Copy out all the lines in the records that include the word "nodejs".

Exercise data START

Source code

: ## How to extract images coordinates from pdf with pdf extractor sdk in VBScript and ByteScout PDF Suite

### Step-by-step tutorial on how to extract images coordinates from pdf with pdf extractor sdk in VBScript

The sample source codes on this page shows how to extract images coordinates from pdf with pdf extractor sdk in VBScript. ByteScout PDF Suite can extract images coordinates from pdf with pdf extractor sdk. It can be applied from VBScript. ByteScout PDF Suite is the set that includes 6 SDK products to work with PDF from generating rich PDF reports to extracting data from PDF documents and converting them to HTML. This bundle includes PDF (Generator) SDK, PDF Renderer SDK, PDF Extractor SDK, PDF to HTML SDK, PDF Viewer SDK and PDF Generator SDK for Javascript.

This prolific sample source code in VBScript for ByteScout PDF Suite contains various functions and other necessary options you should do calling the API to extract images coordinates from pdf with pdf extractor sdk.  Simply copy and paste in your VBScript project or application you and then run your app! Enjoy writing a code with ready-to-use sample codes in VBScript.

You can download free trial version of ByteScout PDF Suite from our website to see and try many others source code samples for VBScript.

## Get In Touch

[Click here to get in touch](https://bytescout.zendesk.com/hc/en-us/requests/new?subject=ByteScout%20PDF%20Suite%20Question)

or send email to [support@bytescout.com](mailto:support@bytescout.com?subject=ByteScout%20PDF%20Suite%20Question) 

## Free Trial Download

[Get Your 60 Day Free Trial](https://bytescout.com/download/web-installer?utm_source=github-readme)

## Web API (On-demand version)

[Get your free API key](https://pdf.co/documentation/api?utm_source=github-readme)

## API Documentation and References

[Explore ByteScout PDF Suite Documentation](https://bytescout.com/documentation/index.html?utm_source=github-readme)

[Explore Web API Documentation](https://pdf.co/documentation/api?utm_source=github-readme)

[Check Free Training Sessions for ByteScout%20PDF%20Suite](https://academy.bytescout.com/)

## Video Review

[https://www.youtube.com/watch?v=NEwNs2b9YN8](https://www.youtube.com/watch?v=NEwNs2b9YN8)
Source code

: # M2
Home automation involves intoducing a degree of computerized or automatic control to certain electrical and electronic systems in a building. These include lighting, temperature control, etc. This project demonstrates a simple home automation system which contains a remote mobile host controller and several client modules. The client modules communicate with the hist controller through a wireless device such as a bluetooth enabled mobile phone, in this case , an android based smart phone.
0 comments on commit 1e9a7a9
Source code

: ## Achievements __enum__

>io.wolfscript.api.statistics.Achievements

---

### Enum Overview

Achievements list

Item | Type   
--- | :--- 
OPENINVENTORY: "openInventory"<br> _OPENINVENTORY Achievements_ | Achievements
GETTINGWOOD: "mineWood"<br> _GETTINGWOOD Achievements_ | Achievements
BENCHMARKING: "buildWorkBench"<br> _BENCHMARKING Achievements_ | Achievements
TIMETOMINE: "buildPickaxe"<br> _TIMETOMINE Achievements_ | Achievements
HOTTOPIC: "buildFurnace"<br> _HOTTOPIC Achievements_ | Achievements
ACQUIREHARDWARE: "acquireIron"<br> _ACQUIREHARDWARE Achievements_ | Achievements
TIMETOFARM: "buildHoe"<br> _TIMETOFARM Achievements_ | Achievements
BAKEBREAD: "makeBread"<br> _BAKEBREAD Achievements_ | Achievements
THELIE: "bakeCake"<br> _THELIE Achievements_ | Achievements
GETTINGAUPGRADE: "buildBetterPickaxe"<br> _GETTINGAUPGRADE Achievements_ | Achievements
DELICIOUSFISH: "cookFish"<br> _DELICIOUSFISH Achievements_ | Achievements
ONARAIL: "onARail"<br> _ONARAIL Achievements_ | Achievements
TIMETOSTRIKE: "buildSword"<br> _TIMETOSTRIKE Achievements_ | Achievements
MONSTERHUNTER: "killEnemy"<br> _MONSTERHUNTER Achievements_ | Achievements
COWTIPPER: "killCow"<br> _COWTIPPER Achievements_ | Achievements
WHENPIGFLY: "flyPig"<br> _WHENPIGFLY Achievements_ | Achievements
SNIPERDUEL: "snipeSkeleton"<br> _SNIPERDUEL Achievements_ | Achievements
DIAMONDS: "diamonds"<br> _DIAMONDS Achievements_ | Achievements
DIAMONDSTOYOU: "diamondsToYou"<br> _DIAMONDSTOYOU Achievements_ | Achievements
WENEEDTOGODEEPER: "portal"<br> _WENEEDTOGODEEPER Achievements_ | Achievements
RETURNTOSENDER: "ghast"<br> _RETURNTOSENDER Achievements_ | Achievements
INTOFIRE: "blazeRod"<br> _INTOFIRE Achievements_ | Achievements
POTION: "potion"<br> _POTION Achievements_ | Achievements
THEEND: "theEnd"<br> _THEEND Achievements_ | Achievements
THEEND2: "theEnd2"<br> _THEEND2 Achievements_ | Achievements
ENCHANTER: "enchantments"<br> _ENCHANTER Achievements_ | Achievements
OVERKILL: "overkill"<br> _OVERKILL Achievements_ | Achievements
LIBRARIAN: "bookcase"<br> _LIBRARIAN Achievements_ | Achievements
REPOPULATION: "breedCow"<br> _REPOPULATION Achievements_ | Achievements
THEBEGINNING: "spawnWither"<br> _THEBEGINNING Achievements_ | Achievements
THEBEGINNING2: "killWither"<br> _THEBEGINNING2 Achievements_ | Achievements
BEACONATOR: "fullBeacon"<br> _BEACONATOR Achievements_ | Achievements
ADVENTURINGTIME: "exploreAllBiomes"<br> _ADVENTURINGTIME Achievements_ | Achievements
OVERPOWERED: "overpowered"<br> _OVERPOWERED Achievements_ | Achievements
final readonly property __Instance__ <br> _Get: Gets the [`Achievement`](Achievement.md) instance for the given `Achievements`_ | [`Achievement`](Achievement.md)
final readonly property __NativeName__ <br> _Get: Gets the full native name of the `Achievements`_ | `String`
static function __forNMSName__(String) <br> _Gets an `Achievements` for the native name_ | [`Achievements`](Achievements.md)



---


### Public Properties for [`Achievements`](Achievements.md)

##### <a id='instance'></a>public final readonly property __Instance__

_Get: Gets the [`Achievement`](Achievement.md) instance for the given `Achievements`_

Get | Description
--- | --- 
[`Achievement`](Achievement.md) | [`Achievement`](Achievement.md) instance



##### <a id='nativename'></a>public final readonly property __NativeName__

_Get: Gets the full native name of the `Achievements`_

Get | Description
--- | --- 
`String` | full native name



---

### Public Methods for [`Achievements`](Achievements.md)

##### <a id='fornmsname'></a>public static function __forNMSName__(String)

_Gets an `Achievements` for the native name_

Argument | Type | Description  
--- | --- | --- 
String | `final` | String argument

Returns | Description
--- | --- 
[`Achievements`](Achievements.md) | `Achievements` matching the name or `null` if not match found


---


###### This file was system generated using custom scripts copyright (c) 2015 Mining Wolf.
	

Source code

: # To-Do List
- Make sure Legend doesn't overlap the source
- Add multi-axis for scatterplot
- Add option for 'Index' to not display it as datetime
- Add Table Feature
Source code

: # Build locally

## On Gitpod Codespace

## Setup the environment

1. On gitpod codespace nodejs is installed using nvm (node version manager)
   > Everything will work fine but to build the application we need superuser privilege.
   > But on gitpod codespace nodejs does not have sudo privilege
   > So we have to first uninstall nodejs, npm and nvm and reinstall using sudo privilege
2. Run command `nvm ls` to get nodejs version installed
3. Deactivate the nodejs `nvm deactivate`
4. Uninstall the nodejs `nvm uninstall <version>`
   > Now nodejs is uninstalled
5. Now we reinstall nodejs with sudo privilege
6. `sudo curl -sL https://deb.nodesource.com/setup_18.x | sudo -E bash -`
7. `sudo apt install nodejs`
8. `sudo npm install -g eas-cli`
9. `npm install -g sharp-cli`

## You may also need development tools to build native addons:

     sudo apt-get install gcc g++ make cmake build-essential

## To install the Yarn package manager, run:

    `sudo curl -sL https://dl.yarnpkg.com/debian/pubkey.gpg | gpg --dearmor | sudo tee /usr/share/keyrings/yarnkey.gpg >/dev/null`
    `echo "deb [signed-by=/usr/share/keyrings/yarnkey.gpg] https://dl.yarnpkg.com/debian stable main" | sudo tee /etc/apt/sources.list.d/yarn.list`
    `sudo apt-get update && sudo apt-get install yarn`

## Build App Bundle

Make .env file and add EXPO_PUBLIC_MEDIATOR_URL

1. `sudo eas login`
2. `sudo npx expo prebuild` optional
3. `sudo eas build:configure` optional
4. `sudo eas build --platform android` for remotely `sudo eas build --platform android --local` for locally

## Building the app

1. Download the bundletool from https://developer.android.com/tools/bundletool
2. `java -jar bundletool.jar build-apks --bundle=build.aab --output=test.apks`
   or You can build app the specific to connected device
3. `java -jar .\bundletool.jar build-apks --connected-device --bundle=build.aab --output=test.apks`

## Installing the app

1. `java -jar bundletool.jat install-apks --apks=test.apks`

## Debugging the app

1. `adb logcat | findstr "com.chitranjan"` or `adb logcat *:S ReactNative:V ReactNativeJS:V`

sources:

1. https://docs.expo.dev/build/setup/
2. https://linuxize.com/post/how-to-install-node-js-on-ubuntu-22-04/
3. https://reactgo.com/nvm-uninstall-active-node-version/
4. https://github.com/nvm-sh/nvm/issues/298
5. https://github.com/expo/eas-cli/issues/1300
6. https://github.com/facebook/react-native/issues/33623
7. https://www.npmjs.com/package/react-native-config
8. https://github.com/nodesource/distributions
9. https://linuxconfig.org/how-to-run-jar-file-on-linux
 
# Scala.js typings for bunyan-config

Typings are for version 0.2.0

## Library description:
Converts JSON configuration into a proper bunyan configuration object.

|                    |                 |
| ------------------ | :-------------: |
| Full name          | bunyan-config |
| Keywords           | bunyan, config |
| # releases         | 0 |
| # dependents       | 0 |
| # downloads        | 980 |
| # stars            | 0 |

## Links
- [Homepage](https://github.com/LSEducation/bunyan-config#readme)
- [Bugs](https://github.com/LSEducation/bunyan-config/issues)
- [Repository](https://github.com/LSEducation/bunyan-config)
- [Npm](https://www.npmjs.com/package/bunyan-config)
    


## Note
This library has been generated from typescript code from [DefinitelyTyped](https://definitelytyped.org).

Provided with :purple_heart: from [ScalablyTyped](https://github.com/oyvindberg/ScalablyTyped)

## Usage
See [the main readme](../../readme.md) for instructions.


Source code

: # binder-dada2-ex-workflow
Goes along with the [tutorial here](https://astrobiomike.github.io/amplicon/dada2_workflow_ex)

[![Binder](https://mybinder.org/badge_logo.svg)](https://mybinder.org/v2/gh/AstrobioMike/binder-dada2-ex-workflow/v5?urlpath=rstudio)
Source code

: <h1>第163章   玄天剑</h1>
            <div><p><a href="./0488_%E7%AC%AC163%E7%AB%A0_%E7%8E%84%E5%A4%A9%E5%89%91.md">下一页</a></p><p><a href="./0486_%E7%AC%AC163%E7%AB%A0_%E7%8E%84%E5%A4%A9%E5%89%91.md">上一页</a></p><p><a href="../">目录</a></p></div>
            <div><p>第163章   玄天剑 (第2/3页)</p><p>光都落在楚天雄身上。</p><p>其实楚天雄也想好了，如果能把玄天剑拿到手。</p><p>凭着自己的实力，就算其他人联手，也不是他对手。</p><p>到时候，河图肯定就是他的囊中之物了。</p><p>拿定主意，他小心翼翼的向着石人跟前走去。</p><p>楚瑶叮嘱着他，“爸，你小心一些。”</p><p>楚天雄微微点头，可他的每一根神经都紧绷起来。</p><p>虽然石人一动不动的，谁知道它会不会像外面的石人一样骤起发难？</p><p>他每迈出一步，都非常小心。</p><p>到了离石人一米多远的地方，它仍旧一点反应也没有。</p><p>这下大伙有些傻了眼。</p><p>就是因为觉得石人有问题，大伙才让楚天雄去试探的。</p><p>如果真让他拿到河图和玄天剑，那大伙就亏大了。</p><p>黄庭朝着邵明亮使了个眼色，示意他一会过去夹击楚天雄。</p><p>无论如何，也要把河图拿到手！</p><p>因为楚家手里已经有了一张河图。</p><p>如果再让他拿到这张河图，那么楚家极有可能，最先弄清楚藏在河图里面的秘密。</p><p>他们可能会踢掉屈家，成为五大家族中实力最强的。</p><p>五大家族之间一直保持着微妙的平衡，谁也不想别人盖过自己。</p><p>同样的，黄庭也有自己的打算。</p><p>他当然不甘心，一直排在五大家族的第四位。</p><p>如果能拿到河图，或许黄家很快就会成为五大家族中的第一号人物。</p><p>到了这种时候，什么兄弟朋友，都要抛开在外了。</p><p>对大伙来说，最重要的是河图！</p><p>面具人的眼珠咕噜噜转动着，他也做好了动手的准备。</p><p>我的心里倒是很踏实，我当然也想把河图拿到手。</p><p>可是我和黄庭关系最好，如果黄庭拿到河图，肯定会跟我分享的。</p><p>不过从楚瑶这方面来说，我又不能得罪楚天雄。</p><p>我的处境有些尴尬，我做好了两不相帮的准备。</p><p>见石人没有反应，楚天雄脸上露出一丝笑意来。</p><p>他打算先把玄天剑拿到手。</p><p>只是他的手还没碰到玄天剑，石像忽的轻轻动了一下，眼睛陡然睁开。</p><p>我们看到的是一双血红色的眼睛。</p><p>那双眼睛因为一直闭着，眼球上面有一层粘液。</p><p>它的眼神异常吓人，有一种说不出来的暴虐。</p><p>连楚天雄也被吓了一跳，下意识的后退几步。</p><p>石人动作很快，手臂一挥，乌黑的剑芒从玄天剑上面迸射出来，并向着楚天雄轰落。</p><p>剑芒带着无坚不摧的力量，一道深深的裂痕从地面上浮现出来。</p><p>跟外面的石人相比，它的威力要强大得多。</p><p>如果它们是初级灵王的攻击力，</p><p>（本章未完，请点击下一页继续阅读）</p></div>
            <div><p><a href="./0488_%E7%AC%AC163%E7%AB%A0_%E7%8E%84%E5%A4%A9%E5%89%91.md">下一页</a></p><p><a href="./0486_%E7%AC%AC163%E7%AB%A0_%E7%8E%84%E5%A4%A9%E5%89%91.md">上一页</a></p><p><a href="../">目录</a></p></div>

Exercise data END

### Answer box
1. On gitpod codespace nodejs is installed using nvm (node version manager)
   > But on gitpod codespace nodejs does not have sudo privilege
   > So we have to first uninstall nodejs, npm and nvm and reinstall using sudo privilege
2. Run command `nvm ls` to get nodejs version installed
3. Deactivate the nodejs `nvm deactivate`
4. Uninstall the nodejs `nvm uninstall <version>`
   > Now nodejs is uninstalled
5. Now we reinstall nodejs with sudo privilege
7. `sudo apt install nodejs`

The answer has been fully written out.